Page 1 of 1

Splitting a record into variable number of records

Posted: Wed Dec 31, 2003 2:30 am
by viji
I need to split a record into 'n' records, but this 'n' varies for every record in my input flat file.
Can you please help me to achieve this in datastage (I understand that I can use pivot stage to split records, but only if 'n' is known & same for all records).

Is writing a user defined routine for a better option for this?

Posted: Wed Dec 31, 2003 3:50 am
by roy
Hi,
basically if your n variable is totally dynamic and so is the final number of row types, a routine sounds the best way.
be aware that nls issues, if you use nls, might occur using routines so you might want to prepare your file to the right nls prior to your routine, you can achieve this by using a format of varchar(max_row_len) and convert the entire row if possible to the right nls, or anything similar that will get you to the right nls you want.

there is also the CFF stage but I don't know if you can use it in your case (check it out).

IHTH

Posted: Wed Dec 31, 2003 4:00 pm
by ray.wurlod
The Pivot stage can handle a variable N, but you must provide definitions for the maximum possible N. Any not represented will be either NULL or not assigned (can't recall which), which you can test for using IsNull() or Unassigned() functions.
Search the forum for a technique that involves a design like:

Code: Select all

  stream  ---->  SeqFile stage ---->  stream
What you write into the sequential file is a single column containing the line of source with embedded "end of line" characters (Char(10) on UNIX). When you read from the same sequential file, it is magically transmogrified into multiple lines based on these characters! And it's FAST.

(edited after Roy's post)

Posted: Thu Jan 01, 2004 8:30 am
by mhester
it is magically transmogrified into multiple lines based on these characters! And it's FAST.
I'm not sure doing it this way is either bizarre or fantastic, but is pretty cool :-)

Regards,

Posted: Thu Jan 01, 2004 2:58 pm
by roy
Hi,
Sorry Ray, you ment Char(10), or as it is known LF (Line Feed) on unix, and on windows Char(13) + Char(10) concatenated that makes the CRLF (Carriage Retun, Line Feed)
I think it is time to ask for my icecream :wink: .
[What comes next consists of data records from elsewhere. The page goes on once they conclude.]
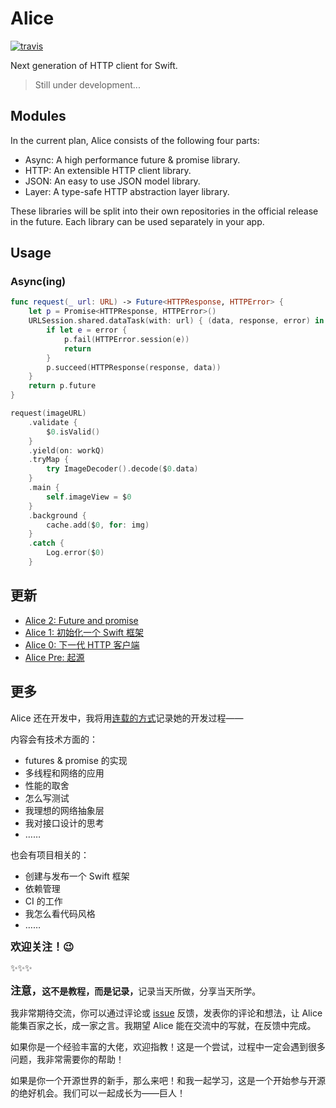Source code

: # Alice

[![travis](https://img.shields.io/travis/luoxiu/Alice.svg)](https://travis-ci.org/luoxiu/Alice)

Next generation of HTTP client for Swift.

> Still under development...

## Modules

In the current plan, Alice consists of the following four parts:

- Async: A high performance future & promise library.
- HTTP: An extensible HTTP client library.
- JSON: An easy to use JSON model library.
- Layer: A type-safe HTTP abstraction layer library.

These libraries will be split into their own repositories in the official release in the future. Each library can be used separately in your app.

## Usage

### Async(ing)

```swift
func request(_ url: URL) -> Future<HTTPResponse, HTTPError> {
    let p = Promise<HTTPResponse, HTTPError>()
    URLSession.shared.dataTask(with: url) { (data, response, error) in
        if let e = error {
            p.fail(HTTPError.session(e))
            return
        }
        p.succeed(HTTPResponse(response, data))
    }
    return p.future
}

request(imageURL)
    .validate {
        $0.isValid()
    }
    .yield(on: workQ)
    .tryMap {
        try ImageDecoder().decode($0.data)
    }
    .main {
        self.imageView = $0
    }
    .background {
        cache.add($0, for: img)
    }
    .catch {
        Log.error($0)
    }
```

## 更新

- [Alice 2: Future and promise](https://v2ambition.com/posts/alice-2-future-and-promise/)
- [Alice 1: 初始化一个 Swift 框架](https://v2ambition.com/posts/alice-1-init-a-swift-package/)
- [Alice 0: 下一代 HTTP 客户端](https://v2ambition.com/posts/alice-0-next-generation-of-http-client/)
- [Alice Pre: 起源](https://v2ambition.com/posts/alice-pre/)

## 更多

Alice 还在开发中，我将用[连载的方式](https://v2ambition.com/tags/alice-serial/)记录她的开发过程——

内容会有技术方面的：

- futures & promise 的实现
- 多线程和网络的应用
- 性能的取舍
- 怎么写测试
- 我理想的网络抽象层
- 我对接口设计的思考
- ……

也会有项目相关的：

- 创建与发布一个 Swift 框架
- 依赖管理
- CI 的工作
- 我怎么看代码风格
- ……

<b><big>欢迎关注！😉</big></b>

✨✨✨

<b><big>注意，</big>这不是教程，而是记录，</b>记录当天所做，分享当天所学。

我非常期待交流，你可以通过评论或 [issue](https://github.com/luoxiu/alice/issues) 反馈，发表你的评论和想法，让 Alice 能集百家之长，成一家之言。我期望 Alice 能在交流中的写就，在反馈中完成。

如果你是一个经验丰富的大佬，欢迎指教！这是一个尝试，过程中一定会遇到很多问题，我非常需要你的帮助！

如果是你一个开源世界的新手，那么来吧！和我一起学习，这是一个开始参与开源的绝好机会。我们可以一起成长为——巨人！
come to think of it, if you could use varchar(max_length_of_row_in_characters) as a default table definition and use a DS routine that splits the line/row depending on your logic, that means embeds the Char(10) on unix in the proper places and simply write the new line to a sequential file.
this will get the job done in case the output scheme is the same and only the resulting number of rows varies from the input row.

this was covered several time here before, then again you didn't state if this is your case.

IHTH

Posted: Thu Jan 01, 2004 3:50 pm
by ray.wurlod
mhester wrote:
it is magically transmogrified into multiple lines based on these characters! And it's FAST.
I'm not sure doing it this way is either bizarre or fantastic, but is pretty cool :-)

Regards,
I originally learned this technique from Jim Tsimis, to whom credit must go for inventing the technique, in the days when DataStage was young - probably version 1.2 or thereabouts.